Eventually we are driving through green fields and hamlets with carefully pointed brickwork. We arrive in Thoiry and pass straight through the the village without seeing a sign for the safari park. When we turn around and go back, we realise that in fact they are everywhere, but we have arrived from the wrong direction.
The safari park is behind an imposing château on top of a hill. We pay and start our meander around the reserve. Our youngest has been asleep and so it is a surprise for her to wake up and see an ostrich outside, rolling its egg around. The animals roam around in the warm sunshine: camels, zebras, antelopes, gnus. Elephants head-butt trees scraped of all their bark. Rhinoceroses stand still as sculptures with flanks like weathered stone. Despite the signs: "Attention: Animaux Dangereux" almost every car has its windows wound down. Zebras patrol the rows of parked cars, looking for tidbits. One even puts its head right inside a car window looking for snacks. Three hippos bathe in the distance in a large lake. Giraffes move at speed across rolling grassland.

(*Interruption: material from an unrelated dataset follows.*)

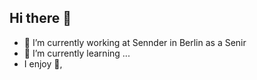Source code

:## Hi there 👋



- :truck: I’m currently working at Sennder in Berlin as a Senir 
- :rocket: I’m currently learning ...
- I enjoy :running:,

The lions apparently are not of the aggressive variety as the keepers don't bother to close the gates that connect them to the herbivores. The bear enclosure is unexciting, apart from the moment when the family in the car in front dangle their small child out of the window à la Michael Jackson. The bears aren't interested though. They doze on in the warm sun.
The French have a long history of keeping animals in captivity. Off the coast of Marseille lies a small island which is now home to the picturesque château d'If. This little island entered history with the arrival in 1515 of the first rhinoceros brought to Europe since Roman times. This beast was sent from India to Emmanuel, king of Portugal, in 1513. From a sketch taken in Lisbon of this animal, Albrecht Dürer composed his celebrated engraving, which was reproduced in many old books on natural history. I'm not sure how the beast came to end up on French soil. Perhaps a gift between monarchs. Dürer's image is said to be fanciful, but in fact it is not very far from the truth. His animal gives the impression of wearing clanking armour that stops above the knee with scaly legs protruding. On a real rhinoceros, you see that this interpretation comes from the folds of skin which hang down from the body. No doubt the Rennaissance imagination had some military application in mind. V tells me of a computer programme which can model the anatomical changes associated with an increase in body weight. When you increase the body weight of a gazelle, the program thickens its legs until eventually it looks like a rhinoceros. All makes sense doesn't it?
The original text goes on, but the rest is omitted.